TVET (Technical and Vocational Education and Training) is education and training that provides the necessary knowledge and skills for employment. It uses many forms of education including formal, non-formal and informal learning, and is considered to be a crucial vehicle for social equity and inclusion, as well as for the sustainability of development. TVET, together with literacy and higher education, is one of three priority subsectors for UNESCO in its work to foster inclusive and equitable quality education and lifelong learning opportunities for all.
The term 'Technical and Vocation Education and Training' or TVET was officiated at the world congress on TVET, which took place in 1999 in Seoul, Republic of Korea. At this event, it was decided that TVET was an effective title that was broad enough to incorporate other terms that had been used to describe similar educational and training activities, for example, Workforce Education (WE), and Technical-Vocational Education (TVE). Therefore, the development and definition of TVET is one that parallels other types of education and training, such as Vocational Education; however, TVET is likewise used as an umbrella term to encompass education and training activities that describe the field.
The decision in 1999 to officiate TVET led to the development of the UNESCO-UNEVOC International Centre for Technical and Vocational Education and Training in Bonn, Germany.
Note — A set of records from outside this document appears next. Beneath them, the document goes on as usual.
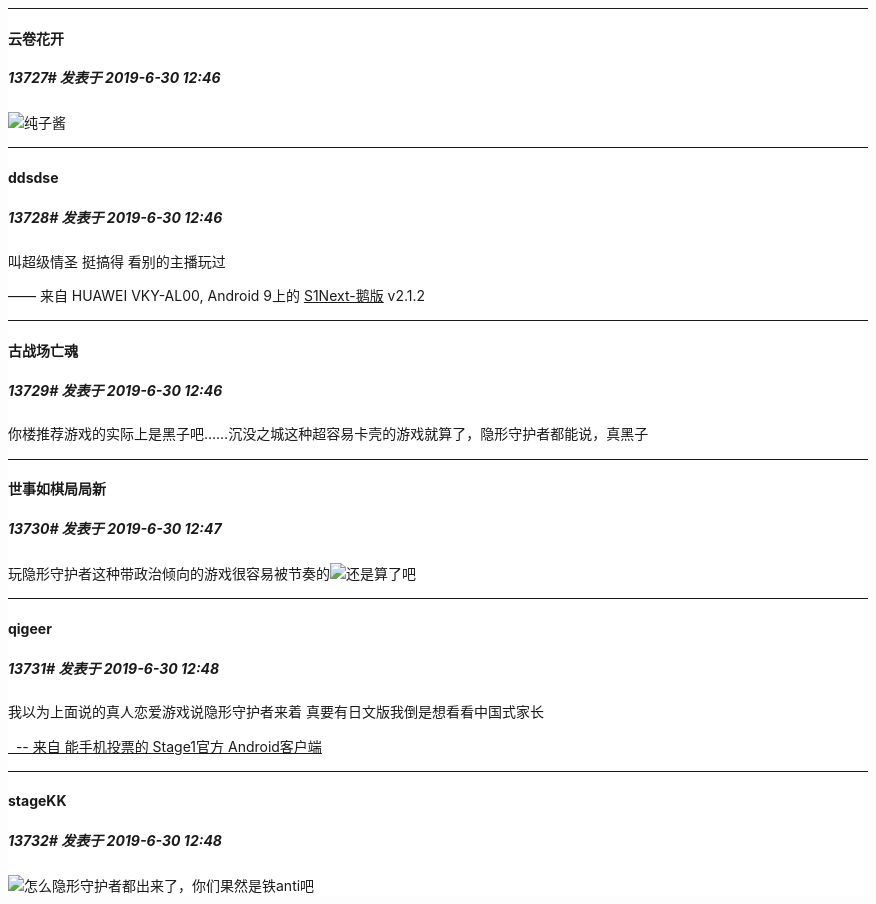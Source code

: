 
-----

####  云卷花开  
##### 13727#       发表于 2019-6-30 12:46


<img src="https://static.saraba1st.com/image/smiley/face2017/037.png" referrerpolicy="no-referrer">纯子酱


-----

####  ddsdse  
##### 13728#       发表于 2019-6-30 12:46


叫超级情圣 挺搞得 看别的主播玩过

—— 来自 HUAWEI VKY-AL00, Android 9上的 [S1Next-鹅版](https://github.com/ykrank/S1-Next/releases) v2.1.2


-----

####  古战场亡魂  
##### 13729#       发表于 2019-6-30 12:46


你楼推荐游戏的实际上是黑子吧……沉没之城这种超容易卡壳的游戏就算了，隐形守护者都能说，真黑子


-----

####  世事如棋局局新  
##### 13730#       发表于 2019-6-30 12:47


玩隐形守护者这种带政治倾向的游戏很容易被节奏的<img src="https://static.saraba1st.com/image/smiley/face2017/068.png" referrerpolicy="no-referrer">还是算了吧


-----

####  qigeer  
##### 13731#       发表于 2019-6-30 12:48


我以为上面说的真人恋爱游戏说隐形守护者来着
真要有日文版我倒是想看看中国式家长

[  -- 来自 能手机投票的 Stage1官方 Android客户端](https://www.coolapk.com/apk/140634)


-----

####  stageKK  
##### 13732#       发表于 2019-6-30 12:48


<img src="https://static.saraba1st.com/image/smiley/face2017/068.png" referrerpolicy="no-referrer">怎么隐形守护者都出来了，你们果然是铁anti吧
One of the main reasons that TVET, particularly secondary TVET, often appeared unattractive to learners in the past was its relative isolation from other education streams. In most countries of the world, TVET was widely perceived as a ‘dead-end’ stream. Positive steps were taken to reduce the segmentation of education and training, and to address institutional barriers that restricted TVET learners’ options and choices to move vertically to higher levels of learning, or horizontally to other streams. Policy-makers have introduced forms of hybridization, and some of the traditional distinctions between TVET and ‘academic’ education streams have been blurred. Maclean and Pavlova described a trend towards hybrid programmes, and often to more hybrid institutions that incorporate aspects of both ‘academic’ education and TVET. This has been termed the ‘vocationalization of secondary education’. A similar process can be observed, to some extent, at the tertiary level.